* **What you will do**: Report every line in the listing that contains the string "locally".

* **Data excerpts**:

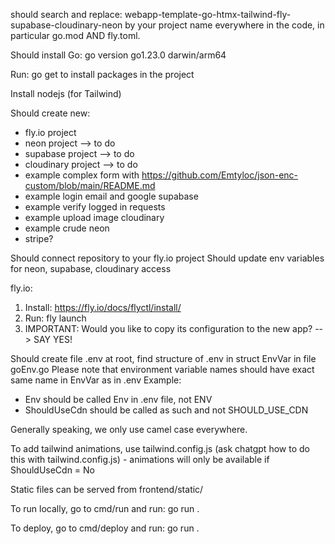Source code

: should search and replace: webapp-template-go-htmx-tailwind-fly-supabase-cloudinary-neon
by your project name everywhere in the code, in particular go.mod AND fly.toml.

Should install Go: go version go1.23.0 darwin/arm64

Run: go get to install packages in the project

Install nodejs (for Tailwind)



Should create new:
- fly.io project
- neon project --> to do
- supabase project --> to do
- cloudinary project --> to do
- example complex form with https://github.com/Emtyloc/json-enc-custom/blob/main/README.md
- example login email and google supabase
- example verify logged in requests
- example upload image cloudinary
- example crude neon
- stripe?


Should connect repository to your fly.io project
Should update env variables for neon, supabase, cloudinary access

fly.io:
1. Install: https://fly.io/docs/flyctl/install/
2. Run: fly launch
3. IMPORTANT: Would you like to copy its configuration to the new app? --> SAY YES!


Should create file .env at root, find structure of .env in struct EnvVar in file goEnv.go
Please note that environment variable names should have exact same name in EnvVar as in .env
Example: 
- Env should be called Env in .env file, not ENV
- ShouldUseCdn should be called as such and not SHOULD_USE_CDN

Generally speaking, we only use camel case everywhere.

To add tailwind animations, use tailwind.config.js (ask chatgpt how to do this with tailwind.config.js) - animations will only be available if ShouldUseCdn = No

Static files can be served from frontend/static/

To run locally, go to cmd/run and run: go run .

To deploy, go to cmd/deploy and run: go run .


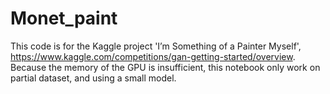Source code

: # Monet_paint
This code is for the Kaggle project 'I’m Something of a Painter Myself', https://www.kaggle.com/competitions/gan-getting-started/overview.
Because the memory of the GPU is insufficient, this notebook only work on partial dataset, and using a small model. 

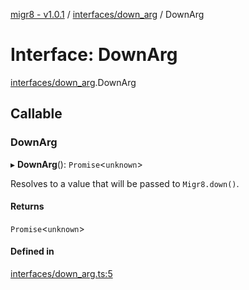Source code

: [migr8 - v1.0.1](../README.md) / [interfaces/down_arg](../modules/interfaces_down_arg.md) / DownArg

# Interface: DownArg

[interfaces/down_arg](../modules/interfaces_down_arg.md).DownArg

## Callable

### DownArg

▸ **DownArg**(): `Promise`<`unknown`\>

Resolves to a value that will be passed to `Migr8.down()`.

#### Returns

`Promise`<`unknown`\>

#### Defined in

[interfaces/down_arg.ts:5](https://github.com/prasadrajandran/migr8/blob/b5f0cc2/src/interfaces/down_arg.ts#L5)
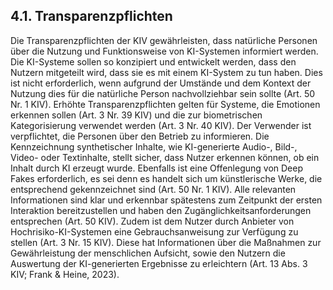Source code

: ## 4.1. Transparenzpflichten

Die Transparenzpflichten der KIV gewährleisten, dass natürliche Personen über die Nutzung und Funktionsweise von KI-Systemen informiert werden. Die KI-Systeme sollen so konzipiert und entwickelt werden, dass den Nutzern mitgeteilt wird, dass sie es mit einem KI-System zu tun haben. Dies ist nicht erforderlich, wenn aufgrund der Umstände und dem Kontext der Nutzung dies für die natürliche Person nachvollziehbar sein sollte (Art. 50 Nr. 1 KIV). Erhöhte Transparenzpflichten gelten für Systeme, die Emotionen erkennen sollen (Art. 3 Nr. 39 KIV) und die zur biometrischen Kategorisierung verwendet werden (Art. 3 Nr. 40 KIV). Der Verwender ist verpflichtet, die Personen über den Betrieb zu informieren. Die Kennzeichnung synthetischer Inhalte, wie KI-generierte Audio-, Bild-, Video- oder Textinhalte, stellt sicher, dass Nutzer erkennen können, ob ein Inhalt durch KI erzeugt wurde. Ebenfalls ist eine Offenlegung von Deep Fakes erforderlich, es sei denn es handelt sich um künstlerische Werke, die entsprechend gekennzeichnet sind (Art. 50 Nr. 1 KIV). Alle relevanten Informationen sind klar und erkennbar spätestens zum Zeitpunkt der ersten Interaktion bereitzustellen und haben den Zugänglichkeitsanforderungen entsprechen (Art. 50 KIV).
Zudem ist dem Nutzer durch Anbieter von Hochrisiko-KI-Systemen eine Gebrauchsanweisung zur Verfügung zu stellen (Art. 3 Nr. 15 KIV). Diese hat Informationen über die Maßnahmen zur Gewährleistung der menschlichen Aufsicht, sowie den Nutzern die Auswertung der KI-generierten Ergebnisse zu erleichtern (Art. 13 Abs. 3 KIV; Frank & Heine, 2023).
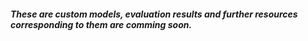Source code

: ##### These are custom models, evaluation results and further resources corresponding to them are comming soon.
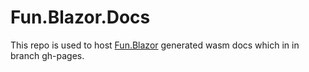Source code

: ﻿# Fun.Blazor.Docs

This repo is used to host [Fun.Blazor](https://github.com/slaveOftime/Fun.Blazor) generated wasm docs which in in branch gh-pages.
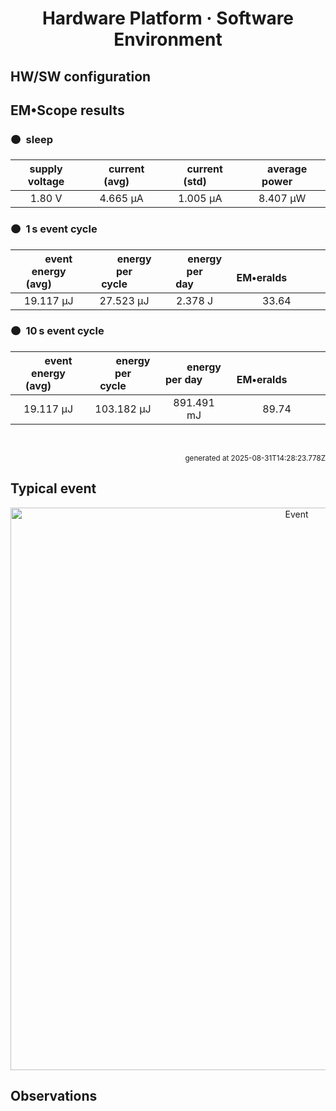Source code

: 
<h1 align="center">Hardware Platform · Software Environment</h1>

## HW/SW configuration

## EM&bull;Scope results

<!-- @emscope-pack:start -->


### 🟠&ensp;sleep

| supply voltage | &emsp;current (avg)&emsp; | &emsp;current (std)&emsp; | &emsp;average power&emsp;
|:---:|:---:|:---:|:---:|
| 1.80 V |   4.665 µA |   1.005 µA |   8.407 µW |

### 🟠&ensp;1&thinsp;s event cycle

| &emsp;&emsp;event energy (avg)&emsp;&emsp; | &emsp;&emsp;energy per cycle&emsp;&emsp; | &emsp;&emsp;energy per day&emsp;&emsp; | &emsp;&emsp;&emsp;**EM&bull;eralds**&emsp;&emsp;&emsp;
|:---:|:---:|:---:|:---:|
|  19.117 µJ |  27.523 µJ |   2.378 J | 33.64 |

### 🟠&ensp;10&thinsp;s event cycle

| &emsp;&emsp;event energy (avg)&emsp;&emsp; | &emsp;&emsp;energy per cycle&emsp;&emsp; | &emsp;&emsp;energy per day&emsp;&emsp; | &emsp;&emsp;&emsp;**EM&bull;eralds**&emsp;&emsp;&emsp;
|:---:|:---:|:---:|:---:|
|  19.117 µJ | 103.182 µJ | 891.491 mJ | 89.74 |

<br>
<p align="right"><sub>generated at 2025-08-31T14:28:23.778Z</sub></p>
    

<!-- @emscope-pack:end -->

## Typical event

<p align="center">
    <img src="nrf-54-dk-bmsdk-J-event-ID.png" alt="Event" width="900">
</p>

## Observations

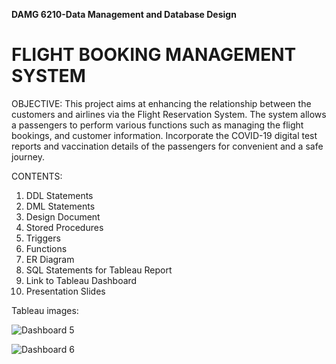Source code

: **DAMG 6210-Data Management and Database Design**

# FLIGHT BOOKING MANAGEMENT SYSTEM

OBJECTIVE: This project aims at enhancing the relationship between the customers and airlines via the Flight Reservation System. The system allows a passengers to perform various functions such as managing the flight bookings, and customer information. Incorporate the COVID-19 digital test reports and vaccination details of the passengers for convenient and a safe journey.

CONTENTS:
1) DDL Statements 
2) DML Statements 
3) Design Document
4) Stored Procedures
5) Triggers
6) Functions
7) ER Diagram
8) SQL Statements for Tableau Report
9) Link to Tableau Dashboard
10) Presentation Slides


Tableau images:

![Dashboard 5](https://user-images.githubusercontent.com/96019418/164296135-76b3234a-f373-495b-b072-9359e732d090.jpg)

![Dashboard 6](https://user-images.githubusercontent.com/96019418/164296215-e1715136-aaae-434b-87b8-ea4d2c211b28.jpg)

* * *

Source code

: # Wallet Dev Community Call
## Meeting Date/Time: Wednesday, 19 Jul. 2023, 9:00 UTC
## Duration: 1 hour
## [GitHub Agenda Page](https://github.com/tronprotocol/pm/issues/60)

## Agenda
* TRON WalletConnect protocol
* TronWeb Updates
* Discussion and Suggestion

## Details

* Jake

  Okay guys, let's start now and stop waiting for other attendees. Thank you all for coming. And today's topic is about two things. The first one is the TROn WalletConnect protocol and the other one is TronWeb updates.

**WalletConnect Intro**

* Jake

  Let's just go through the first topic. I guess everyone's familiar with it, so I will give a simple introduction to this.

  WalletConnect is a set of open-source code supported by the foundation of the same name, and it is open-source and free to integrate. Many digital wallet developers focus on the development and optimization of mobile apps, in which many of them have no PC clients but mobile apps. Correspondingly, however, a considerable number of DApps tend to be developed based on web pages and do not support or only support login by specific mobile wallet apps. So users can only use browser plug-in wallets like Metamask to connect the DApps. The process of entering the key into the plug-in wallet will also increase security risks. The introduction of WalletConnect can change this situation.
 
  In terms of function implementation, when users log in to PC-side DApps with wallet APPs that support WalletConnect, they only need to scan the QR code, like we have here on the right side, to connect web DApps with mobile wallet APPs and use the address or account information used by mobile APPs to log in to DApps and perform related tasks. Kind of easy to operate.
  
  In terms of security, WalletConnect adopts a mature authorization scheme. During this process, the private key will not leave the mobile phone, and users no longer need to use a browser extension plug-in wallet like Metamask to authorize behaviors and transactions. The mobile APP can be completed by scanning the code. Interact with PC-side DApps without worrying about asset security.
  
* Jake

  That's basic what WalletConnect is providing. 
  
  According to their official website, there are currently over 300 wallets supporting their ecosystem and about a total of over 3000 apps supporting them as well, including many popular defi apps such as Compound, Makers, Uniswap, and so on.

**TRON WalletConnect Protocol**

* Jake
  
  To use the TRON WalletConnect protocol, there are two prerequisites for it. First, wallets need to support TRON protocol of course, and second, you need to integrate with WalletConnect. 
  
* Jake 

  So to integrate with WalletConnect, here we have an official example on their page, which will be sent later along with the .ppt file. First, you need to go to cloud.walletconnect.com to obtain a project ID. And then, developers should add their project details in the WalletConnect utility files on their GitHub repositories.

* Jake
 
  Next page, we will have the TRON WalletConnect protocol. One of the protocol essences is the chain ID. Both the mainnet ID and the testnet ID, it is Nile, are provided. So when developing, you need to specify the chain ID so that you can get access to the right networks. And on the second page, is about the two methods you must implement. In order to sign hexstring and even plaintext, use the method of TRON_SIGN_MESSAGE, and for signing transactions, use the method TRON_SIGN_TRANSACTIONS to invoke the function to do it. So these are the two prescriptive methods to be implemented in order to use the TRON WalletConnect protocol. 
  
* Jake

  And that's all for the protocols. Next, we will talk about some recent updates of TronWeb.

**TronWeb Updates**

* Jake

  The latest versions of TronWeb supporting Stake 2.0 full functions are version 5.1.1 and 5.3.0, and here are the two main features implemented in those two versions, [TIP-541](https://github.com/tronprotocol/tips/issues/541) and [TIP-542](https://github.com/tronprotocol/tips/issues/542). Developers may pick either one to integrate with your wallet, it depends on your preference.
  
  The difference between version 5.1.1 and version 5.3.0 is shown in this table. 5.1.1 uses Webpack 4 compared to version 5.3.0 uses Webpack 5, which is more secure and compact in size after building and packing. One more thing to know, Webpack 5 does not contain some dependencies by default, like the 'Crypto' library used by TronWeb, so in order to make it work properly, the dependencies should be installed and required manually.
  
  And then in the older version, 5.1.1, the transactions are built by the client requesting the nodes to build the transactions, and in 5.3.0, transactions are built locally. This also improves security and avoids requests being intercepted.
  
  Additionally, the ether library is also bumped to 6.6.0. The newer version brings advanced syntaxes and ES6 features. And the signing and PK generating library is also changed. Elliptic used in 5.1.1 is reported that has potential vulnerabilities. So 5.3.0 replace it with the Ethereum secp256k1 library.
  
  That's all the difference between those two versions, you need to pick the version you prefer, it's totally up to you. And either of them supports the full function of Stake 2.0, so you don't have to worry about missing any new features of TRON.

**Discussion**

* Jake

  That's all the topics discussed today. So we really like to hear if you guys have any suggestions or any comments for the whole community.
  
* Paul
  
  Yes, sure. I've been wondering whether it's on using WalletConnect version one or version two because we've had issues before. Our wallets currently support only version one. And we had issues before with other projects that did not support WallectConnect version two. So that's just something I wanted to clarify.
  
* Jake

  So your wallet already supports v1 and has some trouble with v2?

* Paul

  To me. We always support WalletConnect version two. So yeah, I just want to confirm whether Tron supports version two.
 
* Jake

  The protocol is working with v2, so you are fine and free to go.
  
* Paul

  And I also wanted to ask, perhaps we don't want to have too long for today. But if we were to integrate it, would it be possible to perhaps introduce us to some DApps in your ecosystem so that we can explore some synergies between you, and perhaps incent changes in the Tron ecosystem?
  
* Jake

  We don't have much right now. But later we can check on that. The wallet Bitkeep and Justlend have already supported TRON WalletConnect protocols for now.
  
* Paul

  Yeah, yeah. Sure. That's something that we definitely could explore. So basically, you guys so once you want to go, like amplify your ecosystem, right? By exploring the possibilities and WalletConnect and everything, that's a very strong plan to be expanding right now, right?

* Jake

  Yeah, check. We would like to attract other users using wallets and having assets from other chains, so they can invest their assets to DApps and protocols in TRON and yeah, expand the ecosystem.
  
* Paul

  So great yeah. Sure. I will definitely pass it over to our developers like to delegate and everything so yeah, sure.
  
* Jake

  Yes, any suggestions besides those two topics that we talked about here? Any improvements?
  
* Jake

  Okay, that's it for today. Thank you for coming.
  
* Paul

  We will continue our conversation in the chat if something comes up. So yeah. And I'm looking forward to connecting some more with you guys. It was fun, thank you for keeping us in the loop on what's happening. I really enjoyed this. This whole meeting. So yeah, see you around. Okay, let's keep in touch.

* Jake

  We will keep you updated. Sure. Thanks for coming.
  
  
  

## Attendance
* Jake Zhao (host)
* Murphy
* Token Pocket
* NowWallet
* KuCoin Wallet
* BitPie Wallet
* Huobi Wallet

* **Answer section**:
To run locally, go to cmd/run and run: go run .
  And then in the older version, 5.1.1, the transactions are built by the client requesting the nodes to build the transactions, and in 5.3.0, transactions are built locally. This also improves security and avoids requests being intercepted.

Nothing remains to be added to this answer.